Epithelial dysplasia


Epithelial dysplasia, a term becoming increasingly referred to as intraepithelial neoplasia, is the sum of various disturbances of epithelial proliferation and differentiation as seen microscopically. Individual cellular features of dysplasia are called epithelial atypia.
Examples of epithelial dysplasia include cervical intraepithelial neoplasia – a disorder commonly detected by an abnormal pap smear) consisting of an increased population of immature cells which are restricted to the mucosal surface, and have not invaded through the basement membrane to the deeper soft tissues. Analogous conditions include vaginal intraepithelial neoplasia and vulvar intraepithelial neoplasia.
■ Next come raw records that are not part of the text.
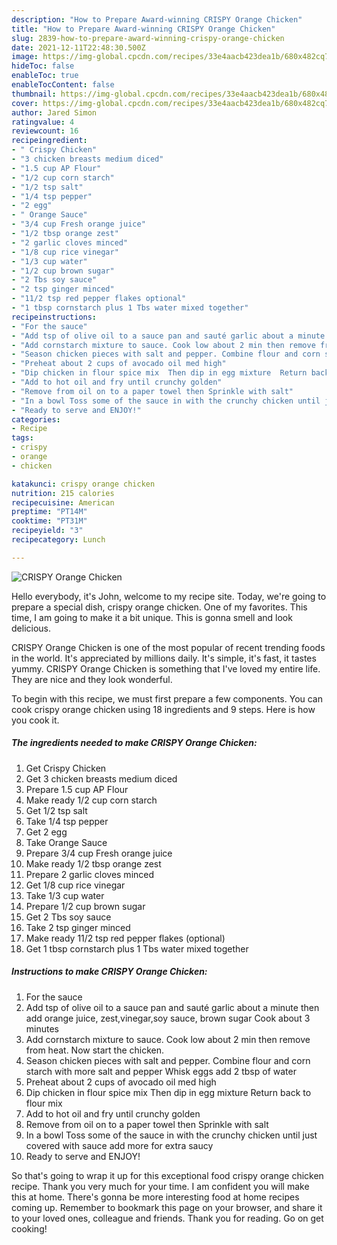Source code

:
 ```yaml
---
description: "How to Prepare Award-winning CRISPY Orange Chicken"
title: "How to Prepare Award-winning CRISPY Orange Chicken"
slug: 2839-how-to-prepare-award-winning-crispy-orange-chicken
date: 2021-12-11T22:48:30.500Z
image: https://img-global.cpcdn.com/recipes/33e4aacb423dea1b/680x482cq70/crispy-orange-chicken-recipe-main-photo.jpg
hideToc: false
enableToc: true
enableTocContent: false
thumbnail: https://img-global.cpcdn.com/recipes/33e4aacb423dea1b/680x482cq70/crispy-orange-chicken-recipe-main-photo.jpg
cover: https://img-global.cpcdn.com/recipes/33e4aacb423dea1b/680x482cq70/crispy-orange-chicken-recipe-main-photo.jpg
author: Jared Simon
ratingvalue: 4
reviewcount: 16
recipeingredient:
- " Crispy Chicken"
- "3 chicken breasts medium diced"
- "1.5 cup AP Flour"
- "1/2 cup corn starch"
- "1/2 tsp salt"
- "1/4 tsp pepper"
- "2 egg"
- " Orange Sauce"
- "3/4 cup Fresh orange juice"
- "1/2 tbsp orange zest"
- "2 garlic cloves minced"
- "1/8 cup rice vinegar"
- "1/3 cup water"
- "1/2 cup brown sugar"
- "2 Tbs soy sauce"
- "2 tsp ginger minced"
- "11/2 tsp red pepper flakes optional"
- "1 tbsp cornstarch plus 1 Tbs water mixed together"
recipeinstructions:
- "For the sauce"
- "Add tsp of olive oil to a sauce pan and sauté garlic about a minute then add orange juice, zest,vinegar,soy sauce, brown sugar  Cook about 3 minutes"
- "Add cornstarch mixture to sauce. Cook low about 2 min then remove from heat. Now start the chicken."
- "Season chicken pieces with salt and pepper. Combine flour and corn starch with more salt and pepper  Whisk eggs add 2 tbsp of water"
- "Preheat about 2 cups of avocado oil med high"
- "Dip chicken in flour spice mix  Then dip in egg mixture  Return back to flour mix"
- "Add to hot oil and fry until crunchy golden"
- "Remove from oil on to a paper towel then Sprinkle with salt"
- "In a bowl Toss some of the sauce in with the crunchy chicken until just covered with sauce add more for extra saucy"
- "Ready to serve and ENJOY!"
categories:
- Recipe
tags:
- crispy
- orange
- chicken

katakunci: crispy orange chicken 
nutrition: 215 calories
recipecuisine: American
preptime: "PT14M"
cooktime: "PT31M"
recipeyield: "3"
recipecategory: Lunch

---
```



![CRISPY Orange Chicken](https://img-global.cpcdn.com/recipes/33e4aacb423dea1b/680x482cq70/crispy-orange-chicken-recipe-main-photo.jpg)

Hello everybody, it's John, welcome to my recipe site. Today, we're going to prepare a special dish, crispy orange chicken. One of my favorites. This time, I am going to make it a bit unique. This is gonna smell and look delicious.



CRISPY Orange Chicken is one of the most popular of recent trending foods in the world. It's appreciated by millions daily. It's simple, it's fast, it tastes yummy. CRISPY Orange Chicken is something that I've loved my entire life. They are nice and they look wonderful.


To begin with this recipe, we must first prepare a few components. You can cook crispy orange chicken using 18 ingredients and 9 steps. Here is how you cook it.

<!--inarticleads1-->

##### The ingredients needed to make CRISPY Orange Chicken:

1. Get  Crispy Chicken
1. Get 3 chicken breasts medium diced
1. Prepare 1.5 cup AP Flour
1. Make ready 1/2 cup corn starch
1. Get 1/2 tsp salt
1. Take 1/4 tsp pepper
1. Get 2 egg
1. Take  Orange Sauce
1. Prepare 3/4 cup Fresh orange juice
1. Make ready 1/2 tbsp orange zest
1. Prepare 2 garlic cloves minced
1. Get 1/8 cup rice vinegar
1. Take 1/3 cup water
1. Prepare 1/2 cup brown sugar
1. Get 2 Tbs soy sauce
1. Take 2 tsp ginger minced
1. Make ready 11/2 tsp red pepper flakes (optional)
1. Get 1 tbsp cornstarch plus 1 Tbs water mixed together




<!--inarticleads2-->

##### Instructions to make CRISPY Orange Chicken:

1. For the sauce
1. Add tsp of olive oil to a sauce pan and sauté garlic about a minute then add orange juice, zest,vinegar,soy sauce, brown sugar  Cook about 3 minutes
1. Add cornstarch mixture to sauce. Cook low about 2 min then remove from heat. Now start the chicken.
1. Season chicken pieces with salt and pepper. Combine flour and corn starch with more salt and pepper  Whisk eggs add 2 tbsp of water
1. Preheat about 2 cups of avocado oil med high
1. Dip chicken in flour spice mix  Then dip in egg mixture  Return back to flour mix
1. Add to hot oil and fry until crunchy golden
1. Remove from oil on to a paper towel then Sprinkle with salt
1. In a bowl Toss some of the sauce in with the crunchy chicken until just covered with sauce add more for extra saucy
1. Ready to serve and ENJOY!



So that's going to wrap it up for this exceptional food crispy orange chicken recipe. Thank you very much for your time. I am confident you will make this at home. There's gonna be more interesting food at home recipes coming up. Remember to bookmark this page on your browser, and share it to your loved ones, colleague and friends. Thank you for reading. Go on get cooking!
Metanephric dysplastic hematoma of the sacral region is a dysplastic overgrowth observed in infants.

Screening

Some tests which detect cancer could be called "screening for epithelial dysplasia". The principle behind these tests is that physicians expect dysplasia to occur at the same rate in a typical individual as it would in many other people. Because of this, researchers design screening recommendations which assume that if a physician can find no dysplasia at certain time, then doing testing before waiting until new dysplasia could potentially develop would be a waste of medical resources for the patient and the healthcare provider because the chances of detecting anything is extremely low.
Some examples of this in practice are that if a patient whose endoscopy did not detect dysplasia on biopsy during screening for Barrett's esophagus, then research shows that there is little chance of any test detecting dysplasia for that patient within three years.
Individuals at average-risk for colorectal cancer should have another screening after ten years if they get a normal result and after five years if they have only one or two adenomatous polyps removed.

Microscopic changes

Dysplasia is characterised by four major pathological microscopic changes:
  1. Anisocytosis
  2. Poikilocytosis
  3. Hyperchromatism
  4. Presence of mitotic figures.
Other changes that occur in epithelial dysplasia include:
Epithelial cell dysplasia is divided into three categories of severity: mild, moderate, and severe.
Epithelial dysplasia becomes microinvasive squamous cell carcinoma once the tumor begins to invade nearby tissue.

Dysplasia vs. carcinoma ''in situ'' vs. invasive carcinoma

These terms are related since they represent three stages in the progression of many malignant tumors of the epithelium. The likelihood of the development to cancer is related to the degree of dysplasia.